Dense Deposit Disease [DDD or MPGNII], Atypical Hemolytic Uremic Syndrome (aHUS), and Other Diseases of the Alternative Complement Cascade
Dense Deposit Disease is a renal disease with an orphan-sized market incidence (2-3 people per million per year). It most typically manifests in children between 10 and 15 years of age. From the point of initial diagnosis, roughly 50% of affected children go on to end-stage renal disease within 10 years. Some 80% of patients with DDD have the same CFH ‘risk’ genetic disposition that occurs in AMD patients. Of special note, DDD patients often have macular drusen that are indistinguishable from those that manifest in individuals with AMD.
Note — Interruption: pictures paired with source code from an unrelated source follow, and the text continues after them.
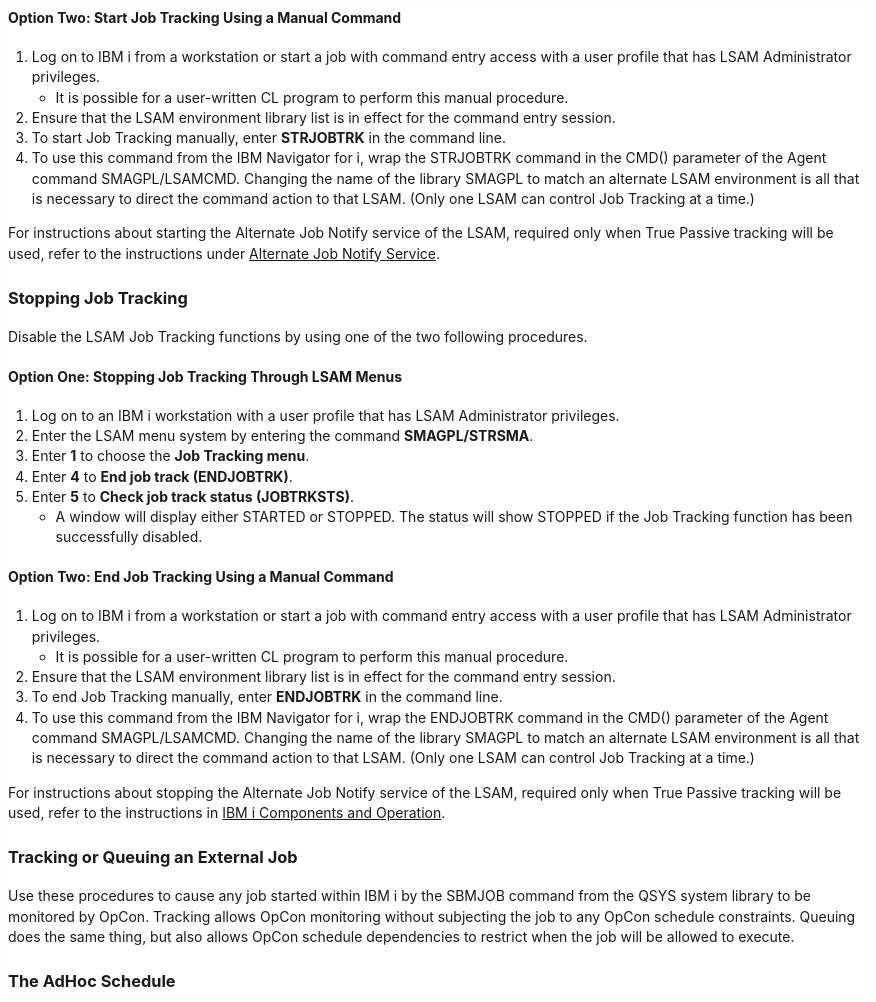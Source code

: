 #### Option Two: Start Job Tracking Using a Manual Command
1. Log on to IBM i from a workstation or start a job with command entry access with a user profile that has LSAM Administrator privileges.  
    - It is possible for a user-written CL program to perform this manual procedure.
2. Ensure that the LSAM environment library list is in effect for the command entry session.
3. To start Job Tracking manually, enter **STRJOBTRK** in the command line.
4. To use this command from the IBM Navigator for i, wrap the STRJOBTRK command in the CMD() parameter of the Agent command SMAGPL/LSAMCMD.  Changing the name of the library SMAGPL to match an alternate LSAM environment is all that is necessary to direct the command action to that LSAM.  (Only one LSAM can control Job Tracking at a time.)

For instructions about starting the Alternate Job Notify service of the LSAM, required only when True Passive tracking will be used, refer to the instructions under [Alternate Job Notify Service](../operations/lsam.md#alternate-job-notify-service).

### Stopping Job Tracking

Disable the LSAM Job Tracking functions by using one of the two following procedures.

#### Option One: Stopping Job Tracking Through LSAM Menus
1. Log on to an IBM i workstation with a user profile that has LSAM Administrator privileges.
2. Enter the LSAM menu system by entering the command **SMAGPL/STRSMA**.
3. Enter **1** to choose the **Job Tracking menu**.
4. Enter **4** to **End job track (ENDJOBTRK)**.
5. Enter **5** to **Check job track status (JOBTRKSTS)**.  
    - A window will display either STARTED or STOPPED. The status will show STOPPED if the Job Tracking function has been successfully disabled.

#### Option Two: End Job Tracking Using a Manual Command
1. Log on to IBM i from a workstation or start a job with command entry access with a user profile that has LSAM Administrator privileges.  
    - It is possible for a user-written CL program to perform this manual procedure.
2. Ensure that the LSAM environment library list is in effect for the command entry session.
3. To end Job Tracking manually, enter **ENDJOBTRK** in the command line.
4. To use this command from the IBM Navigator for i, wrap the ENDJOBTRK command in the CMD() parameter of the Agent command SMAGPL/LSAMCMD.  Changing the name of the library SMAGPL to match an alternate LSAM environment is all that is necessary to direct the command action to that LSAM.  (Only one LSAM can control Job Tracking at a time.)

For instructions about stopping the Alternate Job Notify service of the LSAM, required only when True Passive tracking will be used, refer to the instructions in [IBM i Components and Operation](../operations/components.md).

### Tracking or Queuing an External Job

Use these procedures to cause any job started within IBM i by the SBMJOB command from the QSYS system library to be monitored by OpCon. Tracking allows OpCon monitoring without subjecting the job to any OpCon schedule constraints. Queuing does the same thing, but also allows OpCon schedule dependencies to restrict when the job will be allowed to execute.

### The AdHoc Schedule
Atypical hemolytic uremic syndrome is a renal disease with an orphan-sized market incidence (1-3 people per million). The mean age of onset is 4 to 5 years. Mortality rates are roughly 25% with 20% of all patients developing end-stage renal disease. Some 15-30% of cases are linked to one or more single point mutations on the CFH gene resulting in CFH protein insufficiency or compromised CFH protein functionality. The result is over-activation of the alternative complement pathway and damage to healthy tissues in the kidney.
Recent, independent research from leading research centers has suggested a possible association between the CFH ‘risk’ form and several other diseases including coronary artery disease, myocardial infarction, stroke, Alzheimer’s Disease and others. Future research will elucidate the extent and nature of this association.